7 accused of investment fraud in Inland Empire
Three Riverside County businessmen and four associates were criminally charged Thursday after prosecutors said they sold false investments and committed grand theft in a scheme that bilked clients of $17 million and left many broke.
“The schemes . . . collected tens of millions of dollars and victimized both individual investors and financial institutions,” U.S. Atty. George S. Cardona said at a news conference in Riverside.
“Using storefronts across the Inland Empire and numerous phone lines assigned to their shell companies, the schemers misled banks into believing that prospective borrowers had significant assets, when in fact the schemers were engaging in a mortgage fraud shell game built on lies to both their investors and the banks.”

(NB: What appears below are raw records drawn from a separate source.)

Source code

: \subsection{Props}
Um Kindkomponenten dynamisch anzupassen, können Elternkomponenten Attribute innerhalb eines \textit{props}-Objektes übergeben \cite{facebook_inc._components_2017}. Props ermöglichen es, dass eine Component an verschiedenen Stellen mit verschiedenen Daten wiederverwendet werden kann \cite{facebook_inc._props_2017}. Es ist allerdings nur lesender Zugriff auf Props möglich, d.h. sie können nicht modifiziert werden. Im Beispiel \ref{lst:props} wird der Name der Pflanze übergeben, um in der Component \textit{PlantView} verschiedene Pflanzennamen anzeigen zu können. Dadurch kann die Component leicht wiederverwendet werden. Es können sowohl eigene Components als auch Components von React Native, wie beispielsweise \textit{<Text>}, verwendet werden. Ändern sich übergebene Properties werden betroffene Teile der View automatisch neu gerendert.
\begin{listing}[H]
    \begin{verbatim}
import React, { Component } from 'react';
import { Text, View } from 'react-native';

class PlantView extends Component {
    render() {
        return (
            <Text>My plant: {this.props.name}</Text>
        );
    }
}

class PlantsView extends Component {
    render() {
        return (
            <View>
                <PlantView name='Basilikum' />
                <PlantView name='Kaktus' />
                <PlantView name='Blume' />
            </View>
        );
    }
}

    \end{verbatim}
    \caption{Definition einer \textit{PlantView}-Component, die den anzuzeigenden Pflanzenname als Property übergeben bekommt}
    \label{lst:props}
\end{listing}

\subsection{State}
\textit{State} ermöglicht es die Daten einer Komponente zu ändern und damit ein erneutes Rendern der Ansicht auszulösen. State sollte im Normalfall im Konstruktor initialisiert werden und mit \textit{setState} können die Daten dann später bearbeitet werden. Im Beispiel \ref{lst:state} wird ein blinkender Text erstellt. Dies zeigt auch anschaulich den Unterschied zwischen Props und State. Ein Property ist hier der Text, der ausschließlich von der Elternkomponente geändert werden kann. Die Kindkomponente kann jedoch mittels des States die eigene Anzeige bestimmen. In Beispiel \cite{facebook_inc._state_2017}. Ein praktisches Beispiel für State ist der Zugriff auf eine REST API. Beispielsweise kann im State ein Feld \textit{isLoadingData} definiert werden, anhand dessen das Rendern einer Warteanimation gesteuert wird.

Prosecutors said James B. Duncan, 38, Hendrix Montecastro, 37, and Maurice McLeod, 37, along with the other suspects, sold investors securities and contracts and spent most of the money on themselves. The fraud resulted in a $124.5-million loss throughout Riverside County, prosecutors said. Duncan and Montecastro were charged with 249 criminal counts.
Prosecutors allege the ringleader was Duncan, a former broker, who began operating out of Riverside County in 2004 where he and associates raised more than $1.9 million from 20 investors. In online videos he dubbed himself “James the Cash King” and promised a high return on investments. He had done similar scams in Iowa, Wisconsin and Washington, and those states issued cease-and-desist orders, Riverside County Dist. Atty. Rod Pacheco said.

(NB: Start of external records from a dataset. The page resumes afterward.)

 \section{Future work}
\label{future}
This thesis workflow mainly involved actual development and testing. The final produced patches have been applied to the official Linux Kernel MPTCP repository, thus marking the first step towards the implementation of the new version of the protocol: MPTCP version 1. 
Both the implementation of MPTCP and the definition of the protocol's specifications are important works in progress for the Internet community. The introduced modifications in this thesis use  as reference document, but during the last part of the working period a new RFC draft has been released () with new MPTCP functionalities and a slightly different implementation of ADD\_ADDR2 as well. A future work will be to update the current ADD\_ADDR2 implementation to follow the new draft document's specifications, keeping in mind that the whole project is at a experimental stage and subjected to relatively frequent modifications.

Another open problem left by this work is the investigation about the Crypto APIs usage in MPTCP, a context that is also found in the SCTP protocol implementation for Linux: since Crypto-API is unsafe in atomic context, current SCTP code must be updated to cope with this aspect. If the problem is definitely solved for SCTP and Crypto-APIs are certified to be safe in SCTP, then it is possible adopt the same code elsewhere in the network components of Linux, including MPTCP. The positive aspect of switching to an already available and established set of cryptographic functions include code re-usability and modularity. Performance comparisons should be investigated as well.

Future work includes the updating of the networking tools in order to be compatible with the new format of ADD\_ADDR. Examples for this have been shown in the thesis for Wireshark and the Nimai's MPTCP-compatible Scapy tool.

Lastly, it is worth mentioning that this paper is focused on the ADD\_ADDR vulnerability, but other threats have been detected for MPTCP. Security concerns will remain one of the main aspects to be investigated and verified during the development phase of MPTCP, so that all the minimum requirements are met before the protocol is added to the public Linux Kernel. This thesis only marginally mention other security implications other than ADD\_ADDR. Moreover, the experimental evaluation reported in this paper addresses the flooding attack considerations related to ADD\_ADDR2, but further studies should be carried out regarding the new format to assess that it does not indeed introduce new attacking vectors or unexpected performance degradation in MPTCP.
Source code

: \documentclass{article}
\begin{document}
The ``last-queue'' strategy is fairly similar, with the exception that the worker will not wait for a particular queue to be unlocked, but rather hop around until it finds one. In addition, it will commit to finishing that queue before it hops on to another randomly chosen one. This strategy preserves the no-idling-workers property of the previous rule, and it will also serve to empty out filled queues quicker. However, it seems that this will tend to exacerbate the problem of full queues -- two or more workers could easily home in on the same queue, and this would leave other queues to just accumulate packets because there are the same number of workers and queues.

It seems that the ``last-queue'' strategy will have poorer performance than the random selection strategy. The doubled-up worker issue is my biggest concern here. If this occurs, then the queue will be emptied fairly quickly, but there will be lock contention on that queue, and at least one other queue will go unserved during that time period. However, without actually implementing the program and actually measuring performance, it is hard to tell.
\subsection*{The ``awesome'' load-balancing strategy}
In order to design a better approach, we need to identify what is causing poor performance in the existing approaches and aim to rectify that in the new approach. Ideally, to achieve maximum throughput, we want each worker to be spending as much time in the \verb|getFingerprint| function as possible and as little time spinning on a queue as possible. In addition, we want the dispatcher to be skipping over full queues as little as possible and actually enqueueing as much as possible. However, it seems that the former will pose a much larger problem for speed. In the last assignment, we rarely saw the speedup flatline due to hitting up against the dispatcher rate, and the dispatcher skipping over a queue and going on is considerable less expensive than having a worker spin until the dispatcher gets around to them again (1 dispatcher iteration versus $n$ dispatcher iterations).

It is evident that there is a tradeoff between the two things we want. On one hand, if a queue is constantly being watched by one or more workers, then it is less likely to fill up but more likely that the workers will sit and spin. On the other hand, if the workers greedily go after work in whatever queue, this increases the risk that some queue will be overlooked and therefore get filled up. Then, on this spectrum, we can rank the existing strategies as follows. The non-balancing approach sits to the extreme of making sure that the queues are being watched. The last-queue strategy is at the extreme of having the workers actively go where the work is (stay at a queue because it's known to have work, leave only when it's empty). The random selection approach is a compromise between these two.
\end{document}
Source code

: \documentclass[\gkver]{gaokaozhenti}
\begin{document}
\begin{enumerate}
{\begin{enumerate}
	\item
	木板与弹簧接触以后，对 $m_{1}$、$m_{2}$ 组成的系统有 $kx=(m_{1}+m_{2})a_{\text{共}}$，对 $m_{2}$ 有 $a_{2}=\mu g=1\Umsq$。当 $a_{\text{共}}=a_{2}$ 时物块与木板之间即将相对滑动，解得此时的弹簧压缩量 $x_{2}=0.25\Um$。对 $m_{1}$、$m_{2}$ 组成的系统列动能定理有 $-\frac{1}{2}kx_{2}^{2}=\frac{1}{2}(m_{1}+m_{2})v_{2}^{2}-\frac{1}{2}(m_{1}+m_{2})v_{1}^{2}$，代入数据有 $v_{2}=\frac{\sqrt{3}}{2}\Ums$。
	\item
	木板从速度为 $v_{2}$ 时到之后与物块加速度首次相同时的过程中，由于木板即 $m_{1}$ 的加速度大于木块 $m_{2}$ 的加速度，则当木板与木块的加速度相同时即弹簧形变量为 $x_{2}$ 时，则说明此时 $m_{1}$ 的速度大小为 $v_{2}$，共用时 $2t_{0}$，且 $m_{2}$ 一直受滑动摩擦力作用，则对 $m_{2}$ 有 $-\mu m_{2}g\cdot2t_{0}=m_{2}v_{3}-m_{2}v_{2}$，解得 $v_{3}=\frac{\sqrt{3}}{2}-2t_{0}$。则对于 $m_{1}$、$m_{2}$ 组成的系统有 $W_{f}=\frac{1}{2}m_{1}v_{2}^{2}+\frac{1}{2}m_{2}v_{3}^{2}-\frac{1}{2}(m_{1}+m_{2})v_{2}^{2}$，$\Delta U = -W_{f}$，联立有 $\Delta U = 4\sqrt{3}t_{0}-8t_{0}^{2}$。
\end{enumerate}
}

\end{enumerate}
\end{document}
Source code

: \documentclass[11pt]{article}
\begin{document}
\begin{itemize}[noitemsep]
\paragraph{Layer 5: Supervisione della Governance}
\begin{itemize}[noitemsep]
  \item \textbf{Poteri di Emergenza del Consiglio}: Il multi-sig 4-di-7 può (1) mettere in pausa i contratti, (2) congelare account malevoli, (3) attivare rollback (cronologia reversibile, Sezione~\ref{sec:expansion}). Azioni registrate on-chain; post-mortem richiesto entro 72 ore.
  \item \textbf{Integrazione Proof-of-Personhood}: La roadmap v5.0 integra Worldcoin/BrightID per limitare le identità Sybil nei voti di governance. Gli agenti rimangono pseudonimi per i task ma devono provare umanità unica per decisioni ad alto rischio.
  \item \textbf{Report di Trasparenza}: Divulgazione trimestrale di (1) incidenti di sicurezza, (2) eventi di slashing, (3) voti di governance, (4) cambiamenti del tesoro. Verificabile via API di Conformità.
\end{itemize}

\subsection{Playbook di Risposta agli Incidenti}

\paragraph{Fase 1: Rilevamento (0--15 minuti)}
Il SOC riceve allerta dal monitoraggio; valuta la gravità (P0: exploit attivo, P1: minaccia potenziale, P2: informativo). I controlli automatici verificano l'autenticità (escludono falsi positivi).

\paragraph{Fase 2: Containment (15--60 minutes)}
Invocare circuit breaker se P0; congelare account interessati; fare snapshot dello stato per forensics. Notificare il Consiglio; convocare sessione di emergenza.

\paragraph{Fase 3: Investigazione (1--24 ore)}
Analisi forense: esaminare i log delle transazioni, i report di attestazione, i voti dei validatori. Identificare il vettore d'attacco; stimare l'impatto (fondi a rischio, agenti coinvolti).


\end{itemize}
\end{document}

“This was not one kind of fraud; this was any scheme and every scheme,” he said. “You had greed and a lack of ethics, and you put it into an environment with little or no control and it’s the perfect storm -- the worst combination you can have.”
One of the companies Duncan created, Total Return Fund, falsely told clients their funds would be invested in real estate or government-backed accounts, officials allege.
Prosecutors said that from 2004 to 2006, Duncan and his associates persuaded 75 investors to buy $17 million worth of contracts and purchase $118 million worth of homes, mostly in Murrieta.
The suspects allegedly told investors they would continue to make mortgage payments but instead allowed the homes to slide into foreclosure. None of the securities were registered with the Securities and Exchange Commission or qualified with the California Department of Corporations, prosecutors said.
The other defendants in the case are Helen Moreno Pedrino, 57; Charlie Sung Muk Choi, 34; Cindi Gayle Kelly, 33; and Thuan Nhan Du, 33. Pacheco said all had been taken into custody.
The U.S. attorney’s office is expected to file a mortgage fraud charge in the case.